Archive for June, 2009

ACE 5.7 Changes You Should Know About, But (Probably) Don’t

June 29, 2009

ACE 5.7 was released last week (see my newsletter article for info including new platforms supported at ACE 5.7). It was a happy day for ACE users, as ACE 5.7 contains many important fixes, especially in the Service Configurator framework and the ACE_Dev_Poll_Reactor class. Indeed, a recent survey of Riverace’s ACE support customers revealed that nearly 53% are planning to upgrade to ACE 5.7 immediately.

As the rollouts started happening, a few unsuspected changes were noticed that users should know about. Riverace posted these notes in the ACE Knowledge Base last week but I’m also proactively describing them here because I suspect there may be more users out there who may trip over these issues as ACE 5.7 adoption picks up.

The LIB Makefile Variable

Many ACE users reuse the ACE GNU Makefile scheme to take advantage of ACE’s well-tuned system for knowing how to build ACE applications. This is a popular mechanism to reuse because it automatically picks up the ACE configuration settings and compiler options. This is very important to ensure that ACE-built settings match the application’s ACE-related settings for a successful build.

When reusing the ACE make scheme to build libraries the LIB makefile variable specifies the library name to build. This has worked for many years.

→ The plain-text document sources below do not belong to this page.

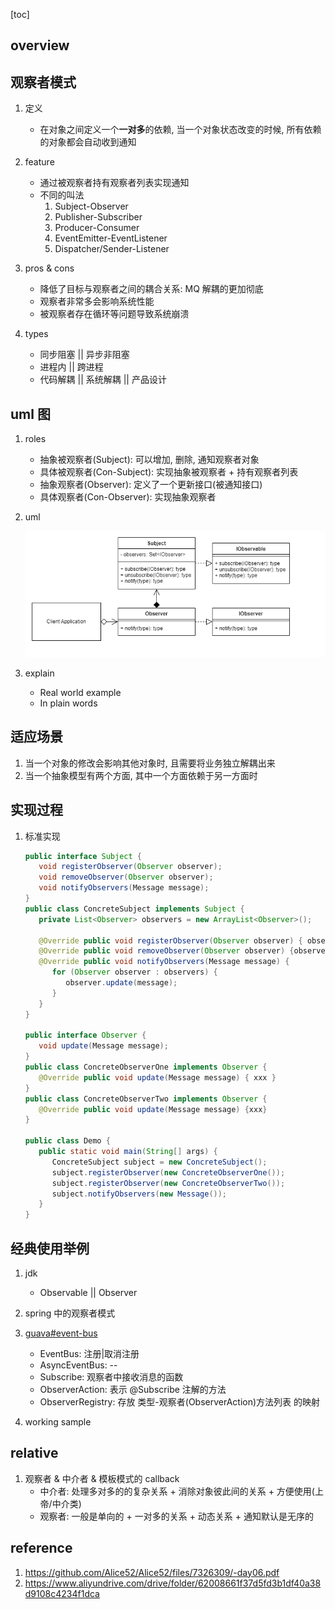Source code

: [toc]

## overview

## 观察者模式

1. 定义

   - 在对象之间定义一个**一对多**的依赖, 当一个对象状态改变的时候, 所有依赖的对象都会自动收到通知

2. feature

   - 通过被观察者持有观察者列表实现通知
   - 不同的叫法
     1. Subject-Observer
     2. Publisher-Subscriber
     3. Producer-Consumer
     4. EventEmitter-EventListener
     5. Dispatcher/Sender-Listener

3. pros & cons

   - 降低了目标与观察者之间的耦合关系: MQ 解耦的更加彻底
   - 观察者非常多会影响系统性能
   - 被观察者存在循环等问题导致系统崩溃

4. types

   - 同步阻塞 || 异步非阻塞
   - 进程内 || 跨进程
   - 代码解耦 || 系统解耦 || 产品设计

## uml 图

1. roles

   - 抽象被观察者(Subject): 可以增加, 删除, 通知观察者对象
   - 具体被观察者(Con-Subject): 实现抽象被观察者 + 持有观察者列表
   - 抽象观察者(Observer): 定义了一个更新接口(被通知接口)
   - 具体观察者(Con-Observer): 实现抽象观察者

2. uml

   ![avatar](/static/image/dp/observer-uml.png)

3. explain

   - Real world example
   - In plain words

## 适应场景

1. 当一个对象的修改会影响其他对象时, 且需要将业务独立解耦出来
2. 当一个抽象模型有两个方面, 其中一个方面依赖于另一方面时

## 实现过程

1. 标准实现

   ```java
   public interface Subject {
      void registerObserver(Observer observer);
      void removeObserver(Observer observer);
      void notifyObservers(Message message);
   }
   public class ConcreteSubject implements Subject {
      private List<Observer> observers = new ArrayList<Observer>();

      @Override public void registerObserver(Observer observer) { observers.add(observer); }
      @Override public void removeObserver(Observer observer) {observers.remove(observer); }
      @Override public void notifyObservers(Message message) {
         for (Observer observer : observers) {
            observer.update(message);
         }
      }
   }

   public interface Observer {
      void update(Message message);
   }
   public class ConcreteObserverOne implements Observer {
      @Override public void update(Message message) { xxx }
   }
   public class ConcreteObserverTwo implements Observer {
      @Override public void update(Message message) {xxx}
   }

   public class Demo {
      public static void main(String[] args) {
         ConcreteSubject subject = new ConcreteSubject();
         subject.registerObserver(new ConcreteObserverOne());
         subject.registerObserver(new ConcreteObserverTwo());
         subject.notifyObservers(new Message());
      }
   }
   ```

## 经典使用举例

1. jdk
   - Observable || Observer
2. spring 中的观察者模式
3. [guava#event-bus](https://github.com/Alice52/system-design/issues/10)

   - EventBus: 注册|取消注册
   - AsyncEventBus: --
   - Subscribe: 观察者中接收消息的函数
   - ObserverAction: 表示 @Subscribe 注解的方法
   - ObserverRegistry: 存放 类型-观察者(ObserverAction)方法列表 的映射

4. working sample

## relative

1. 观察者 & 中介者 & 模板模式的 callback
   - 中介者: 处理多对多的的复杂关系 + 消除对象彼此间的关系 + 方便使用(上帝/中介类)
   - 观察者: 一般是单向的 + 一对多的关系 + 动态关系 + 通知默认是无序的

## reference

1. https://github.com/Alice52/Alice52/files/7326309/-day06.pdf
2. https://www.aliyundrive.com/drive/folder/62008661f37d5fd3b1df40a38d9108c4234f1dca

However, during ACE 5.7 development support was added to the GNU Make scheme to enable its use on Windows with Visual C++. Visual C++ uses the LIB environment variable as a search path for libraries at link time, which clashed with the existing use of the LIB variable. Therefore, the old LIB variable was renamed to LIB_CHECKED. This broke existing builds.

Since the Windows case requires LIB be left available for Visual C++, the name change wasn’t reverted; however, I added a patch that reverts the LIB behavior on non-Windows build systems. The patch will be available in the ACE 5.7.1 bug-fix-only beta as well as in ACE 5.7a for Riverace support customers. If you’re stuck on this problem now, and you’re a support customer, open a case to get the patch immediately.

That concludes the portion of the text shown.